» WHAT NEEDS TO BE DONE: State how many lines in the following entries hold the word "Weights". The reply is that number only.

» GIVEN DATA:
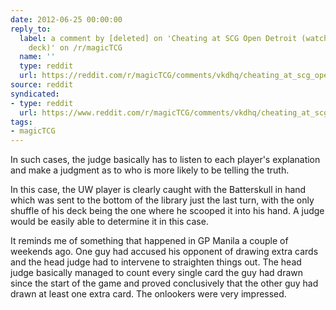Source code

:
 ```yaml
---
date: 2012-06-25 00:00:00
reply_to:
  label: a comment by [deleted] on 'Cheating at SCG Open Detroit (watch Jon Elden's
    deck)' on /r/magicTCG
  name: ''
  type: reddit
  url: https://reddit.com/r/magicTCG/comments/vkdhq/cheating_at_scg_open_detroit_watch_jon_eldens_deck/c559ujz/
source: reddit
syndicated:
- type: reddit
  url: https://www.reddit.com/r/magicTCG/comments/vkdhq/cheating_at_scg_open_detroit_watch_jon_eldens_deck/c55a0vq/
tags:
- magicTCG
---
```


In such cases, the judge basically has to listen to each player's explanation and make a judgment as to who is more likely to be telling the truth. 

In this case, the UW player is clearly caught with the Batterskull in hand which was sent to the bottom of the library just the last turn, with the only shuffle of his deck being the one where he scooped it into his hand. A judge would be easily able to determine it in this case.

It reminds me of something that happened in GP Manila a couple of weekends ago. One guy had accused his opponent of drawing extra cards and the head judge had to intervene to straighten things out. The head judge basically managed to count every single card the guy had drawn since the start of the game and proved conclusively that the other guy had drawn at least one extra card. The onlookers were very impressed.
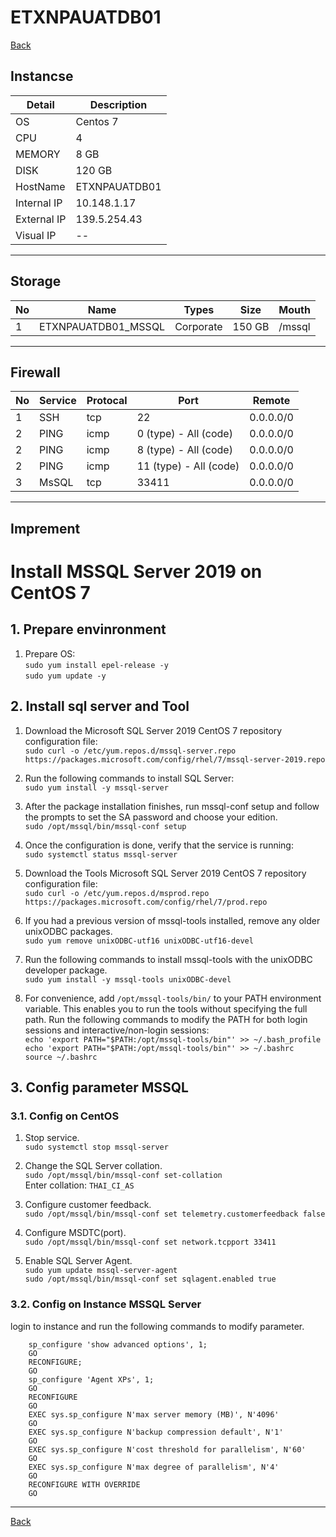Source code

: # ETXNPAUATDB01

[Back](../README.md)
## Instancse
Detail | Description
--- | ---
OS | Centos 7
CPU | 4
MEMORY | 8 GB
DISK | 120 GB
HostName | ETXNPAUATDB01
Internal IP | 10.148.1.17
External IP | 139.5.254.43
Visual IP   | --

---

## Storage

No | Name | Types | Size | Mouth
--- | --- | --- | --- | ---
1 | ETXNPAUATDB01_MSSQL | Corporate | 150 GB | /mssql

---

## Firewall

No | Service | Protocal | Port | Remote
--- | --- | --- | --- | ---
1 | SSH | tcp | 22 | 0.0.0.0/0
2 | PING | icmp | 0 (type) - All (code) | 0.0.0.0/0
2 | PING | icmp | 8 (type) - All (code) | 0.0.0.0/0
2 | PING | icmp | 11 (type) - All (code) | 0.0.0.0/0
3 | MsSQL | tcp | 33411 | 0.0.0.0/0

---
## Imprement
# **Install MSSQL Server 2019 on CentOS 7**
## 1. Prepare envinronment
1. Prepare OS:<br>
  `sudo yum install epel-release -y`<br>
  `sudo yum update -y`
    
## 2. Install sql server and Tool
1. Download the Microsoft SQL Server 2019 CentOS 7 repository configuration file:<br>
  `sudo curl -o /etc/yum.repos.d/mssql-server.repo https://packages.microsoft.com/config/rhel/7/mssql-server-2019.repo`
    
2. Run the following commands to install SQL Server:<br>
  `sudo yum install -y mssql-server`
    
3. After the package installation finishes, run mssql-conf setup and follow the prompts to set the SA password and choose your edition.<br>
  `sudo /opt/mssql/bin/mssql-conf setup`<br>
    
4. Once the configuration is done, verify that the service is running:<br>
  `sudo systemctl status mssql-server`

5. Download the Tools Microsoft SQL Server 2019 CentOS 7 repository configuration file:<br>
  `sudo curl -o /etc/yum.repos.d/msprod.repo https://packages.microsoft.com/config/rhel/7/prod.repo`

6. If you had a previous version of mssql-tools installed, remove any older unixODBC packages.<br>
  `sudo yum remove unixODBC-utf16 unixODBC-utf16-devel`
  
7. Run the following commands to install mssql-tools with the unixODBC developer package.<br>
  `sudo yum install -y mssql-tools unixODBC-devel`
 
8. For convenience, add `/opt/mssql-tools/bin/` to your PATH environment variable. This enables you to run the tools without specifying the full path. Run the following commands to modify the PATH for both login sessions and interactive/non-login sessions:<br>
  `echo 'export PATH="$PATH:/opt/mssql-tools/bin"' >> ~/.bash_profile`<br>
  `echo 'export PATH="$PATH:/opt/mssql-tools/bin"' >> ~/.bashrc`<br>
  `source ~/.bashrc`

## 3. Config parameter MSSQL
### 3.1. Config on CentOS
1. Stop service.<br>
    `sudo systemctl stop mssql-server`

2. Change the SQL Server collation.<br>
    `sudo /opt/mssql/bin/mssql-conf set-collation`<br>
  Enter collation: `THAI_CI_AS`

3. Configure customer feedback.<br>
    `sudo /opt/mssql/bin/mssql-conf set telemetry.customerfeedback false`

4. Configure MSDTC(port).<br>
    `sudo /opt/mssql/bin/mssql-conf set network.tcpport 33411`

5. Enable SQL Server Agent.<br>
    `sudo yum update mssql-server-agent`<br>
    `sudo /opt/mssql/bin/mssql-conf set sqlagent.enabled true`

### 3.2. Config on Instance MSSQL Server
login to instance and run the following commands to modify parameter.<br>
```
    sp_configure 'show advanced options', 1;  
    GO  
    RECONFIGURE;  
    GO  
    sp_configure 'Agent XPs', 1;  
    GO  
    RECONFIGURE  
    GO
    EXEC sys.sp_configure N'max server memory (MB)', N'4096'
    GO
    EXEC sys.sp_configure N'backup compression default', N'1'
    GO
    EXEC sys.sp_configure N'cost threshold for parallelism', N'60'
    GO
    EXEC sys.sp_configure N'max degree of parallelism', N'4'
    GO
    RECONFIGURE WITH OVERRIDE
    GO
```
---

[Back](../README.md)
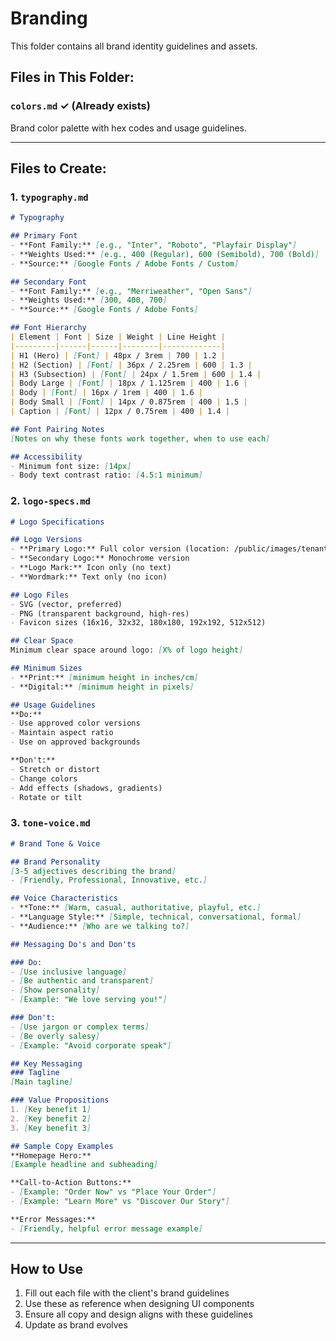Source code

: # Branding

This folder contains all brand identity guidelines and assets.

## Files in This Folder:

### `colors.md` ✓ (Already exists)
Brand color palette with hex codes and usage guidelines.

---

## Files to Create:

### 1. `typography.md`
```markdown
# Typography

## Primary Font
- **Font Family:** [e.g., "Inter", "Roboto", "Playfair Display"]
- **Weights Used:** [e.g., 400 (Regular), 600 (Semibold), 700 (Bold)]
- **Source:** [Google Fonts / Adobe Fonts / Custom]

## Secondary Font
- **Font Family:** [e.g., "Merriweather", "Open Sans"]
- **Weights Used:** [300, 400, 700]
- **Source:** [Google Fonts / Adobe Fonts]

## Font Hierarchy
| Element | Font | Size | Weight | Line Height |
|---------|------|------|--------|-------------|
| H1 (Hero) | [Font] | 48px / 3rem | 700 | 1.2 |
| H2 (Section) | [Font] | 36px / 2.25rem | 600 | 1.3 |
| H3 (Subsection) | [Font] | 24px / 1.5rem | 600 | 1.4 |
| Body Large | [Font] | 18px / 1.125rem | 400 | 1.6 |
| Body | [Font] | 16px / 1rem | 400 | 1.6 |
| Body Small | [Font] | 14px / 0.875rem | 400 | 1.5 |
| Caption | [Font] | 12px / 0.75rem | 400 | 1.4 |

## Font Pairing Notes
[Notes on why these fonts work together, when to use each]

## Accessibility
- Minimum font size: [14px]
- Body text contrast ratio: [4.5:1 minimum]
```

### 2. `logo-specs.md`
```markdown
# Logo Specifications

## Logo Versions
- **Primary Logo:** Full color version (location: /public/images/tenants/draco/brand/logo/...)
- **Secondary Logo:** Monochrome version
- **Logo Mark:** Icon only (no text)
- **Wordmark:** Text only (no icon)

## Logo Files
- SVG (vector, preferred)
- PNG (transparent background, high-res)
- Favicon sizes (16x16, 32x32, 180x180, 192x192, 512x512)

## Clear Space
Minimum clear space around logo: [X% of logo height]

## Minimum Sizes
- **Print:** [minimum height in inches/cm]
- **Digital:** [minimum height in pixels]

## Usage Guidelines
**Do:**
- Use approved color versions
- Maintain aspect ratio
- Use on approved backgrounds

**Don't:**
- Stretch or distort
- Change colors
- Add effects (shadows, gradients)
- Rotate or tilt
```

### 3. `tone-voice.md`
```markdown
# Brand Tone & Voice

## Brand Personality
[3-5 adjectives describing the brand]
- [Friendly, Professional, Innovative, etc.]

## Voice Characteristics
- **Tone:** [Warm, casual, authoritative, playful, etc.]
- **Language Style:** [Simple, technical, conversational, formal]
- **Audience:** [Who are we talking to?]

## Messaging Do's and Don'ts

### Do:
- [Use inclusive language]
- [Be authentic and transparent]
- [Show personality]
- [Example: "We love serving you!"]

### Don't:
- [Use jargon or complex terms]
- [Be overly salesy]
- [Example: "Avoid corporate speak"]

## Key Messaging
### Tagline
[Main tagline]

### Value Propositions
1. [Key benefit 1]
2. [Key benefit 2]
3. [Key benefit 3]

## Sample Copy Examples
**Homepage Hero:**
[Example headline and subheading]

**Call-to-Action Buttons:**
- [Example: "Order Now" vs "Place Your Order"]
- [Example: "Learn More" vs "Discover Our Story"]

**Error Messages:**
- [Friendly, helpful error message example]
```

---

## How to Use

1. Fill out each file with the client's brand guidelines
2. Use these as reference when designing UI components
3. Ensure all copy and design aligns with these guidelines
4. Update as brand evolves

» ANSWER BOX: 2